For these advantages to materialize and translate into returns, businesses must understand what they want to accomplish by integrating agentic AI.

AI agentic workflows: Use cases and examples

We’ve compiled examples of how businesses from various industries can implement agentic AI across departments. 

HR management and onboarding

AI-enhanced workflows automate resume parsing, interview scheduling, and onboarding checklists. Agentic AI can screen CVs based on set criteria and plan interviews with shortlisted candidates. During onboarding, the workflow can guide the employee through the company’s documentation and initial setup tasks or handle routine inquiries.

Example

Achieve integrated agentic AI into Slack to allow employees to self-service IT support, automating many processes and 95% of password resets.

Financial management and fraud detection

Agentic workflows employ ML, RPA, and LLM to process large amounts of invoices, expense approvals, compliance reports, and other financial documents. This technology also processes transactional data in real time to identify anomalies and potential fraudulent activities with greater speed than traditional methods. Agentic AI also learns from new data, which helps it identify subtle deviations in time.

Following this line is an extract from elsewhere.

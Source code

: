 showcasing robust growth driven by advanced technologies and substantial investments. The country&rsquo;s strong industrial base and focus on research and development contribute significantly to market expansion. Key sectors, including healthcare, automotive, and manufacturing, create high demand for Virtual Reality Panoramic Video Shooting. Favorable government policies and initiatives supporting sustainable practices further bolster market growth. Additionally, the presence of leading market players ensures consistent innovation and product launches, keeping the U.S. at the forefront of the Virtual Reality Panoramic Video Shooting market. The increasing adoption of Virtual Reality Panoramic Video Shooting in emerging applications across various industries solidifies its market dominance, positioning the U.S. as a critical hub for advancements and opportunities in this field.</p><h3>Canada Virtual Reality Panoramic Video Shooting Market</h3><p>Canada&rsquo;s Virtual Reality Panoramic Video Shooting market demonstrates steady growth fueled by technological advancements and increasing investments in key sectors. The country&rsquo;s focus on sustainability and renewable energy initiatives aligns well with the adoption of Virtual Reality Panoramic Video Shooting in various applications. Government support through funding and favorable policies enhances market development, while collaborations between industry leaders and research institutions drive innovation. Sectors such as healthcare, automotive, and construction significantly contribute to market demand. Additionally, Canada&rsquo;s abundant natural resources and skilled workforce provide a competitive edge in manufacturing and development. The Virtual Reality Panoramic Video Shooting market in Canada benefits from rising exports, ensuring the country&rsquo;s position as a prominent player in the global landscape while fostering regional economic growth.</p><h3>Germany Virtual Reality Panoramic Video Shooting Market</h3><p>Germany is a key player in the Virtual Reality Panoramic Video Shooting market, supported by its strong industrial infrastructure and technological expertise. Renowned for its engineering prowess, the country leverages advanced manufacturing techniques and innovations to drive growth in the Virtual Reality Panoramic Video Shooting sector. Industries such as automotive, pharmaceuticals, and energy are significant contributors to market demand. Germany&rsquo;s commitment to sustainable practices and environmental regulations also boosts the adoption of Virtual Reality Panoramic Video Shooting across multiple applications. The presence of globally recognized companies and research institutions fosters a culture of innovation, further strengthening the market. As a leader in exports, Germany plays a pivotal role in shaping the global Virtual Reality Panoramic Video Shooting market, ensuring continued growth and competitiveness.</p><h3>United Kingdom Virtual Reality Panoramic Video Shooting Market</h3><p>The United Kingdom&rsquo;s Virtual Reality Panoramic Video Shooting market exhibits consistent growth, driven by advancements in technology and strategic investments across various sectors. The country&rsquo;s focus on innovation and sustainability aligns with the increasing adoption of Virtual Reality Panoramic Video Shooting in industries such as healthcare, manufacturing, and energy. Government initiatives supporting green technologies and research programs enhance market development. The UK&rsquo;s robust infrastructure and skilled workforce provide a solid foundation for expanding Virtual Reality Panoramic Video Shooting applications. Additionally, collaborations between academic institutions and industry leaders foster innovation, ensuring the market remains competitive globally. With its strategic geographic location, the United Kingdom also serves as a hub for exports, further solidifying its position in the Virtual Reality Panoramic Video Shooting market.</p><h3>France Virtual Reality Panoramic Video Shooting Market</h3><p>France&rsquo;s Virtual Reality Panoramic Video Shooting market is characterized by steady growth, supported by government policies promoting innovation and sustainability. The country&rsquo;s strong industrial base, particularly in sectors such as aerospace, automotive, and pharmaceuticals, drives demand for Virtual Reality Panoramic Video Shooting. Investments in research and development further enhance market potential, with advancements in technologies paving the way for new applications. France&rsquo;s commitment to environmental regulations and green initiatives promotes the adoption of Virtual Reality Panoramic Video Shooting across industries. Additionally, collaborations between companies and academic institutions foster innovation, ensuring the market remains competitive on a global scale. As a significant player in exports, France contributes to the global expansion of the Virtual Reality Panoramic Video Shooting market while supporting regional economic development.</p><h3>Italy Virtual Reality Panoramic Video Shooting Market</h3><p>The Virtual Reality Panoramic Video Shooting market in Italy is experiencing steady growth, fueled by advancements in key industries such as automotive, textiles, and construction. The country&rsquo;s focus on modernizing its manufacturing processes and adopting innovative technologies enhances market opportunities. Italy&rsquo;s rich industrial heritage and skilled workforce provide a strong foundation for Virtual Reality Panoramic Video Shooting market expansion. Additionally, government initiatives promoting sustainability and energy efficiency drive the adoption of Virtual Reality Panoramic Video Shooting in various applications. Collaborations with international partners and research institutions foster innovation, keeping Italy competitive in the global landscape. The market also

When successful, 53% of financial organizations report that AI has solved their key problems, and 40% believe it has delivered a strong ROI (according to the Global Enterprise AI Survey 2025).

Example

The agentic AI capabilities of Oracle Financial Services allow companies to automate various financial operations and customer services. It can also investigate and document traces of financial crime.

Cybersecurity and threat response

AI agentic workflows monitor network traffic, user actions, and system logs for anomalies that may indicate security breaches. Upon detecting a threat, the agent can initiate a predefined response protocol, such as isolating affected systems and alerting security personnel.

ML and pattern recognition are used to adapt to evolving threats. The agentic workflows can scan public databases of exploits and learn from each incident in your company, which allows it to identify zero-day exploits that conventional methods might miss.

Example

Big players like Deloitte and CrowdStrike use NVIDIA’s tech stack and agentic AI to speed up software security updates and vulnerability management, as well as reduce alert triage times.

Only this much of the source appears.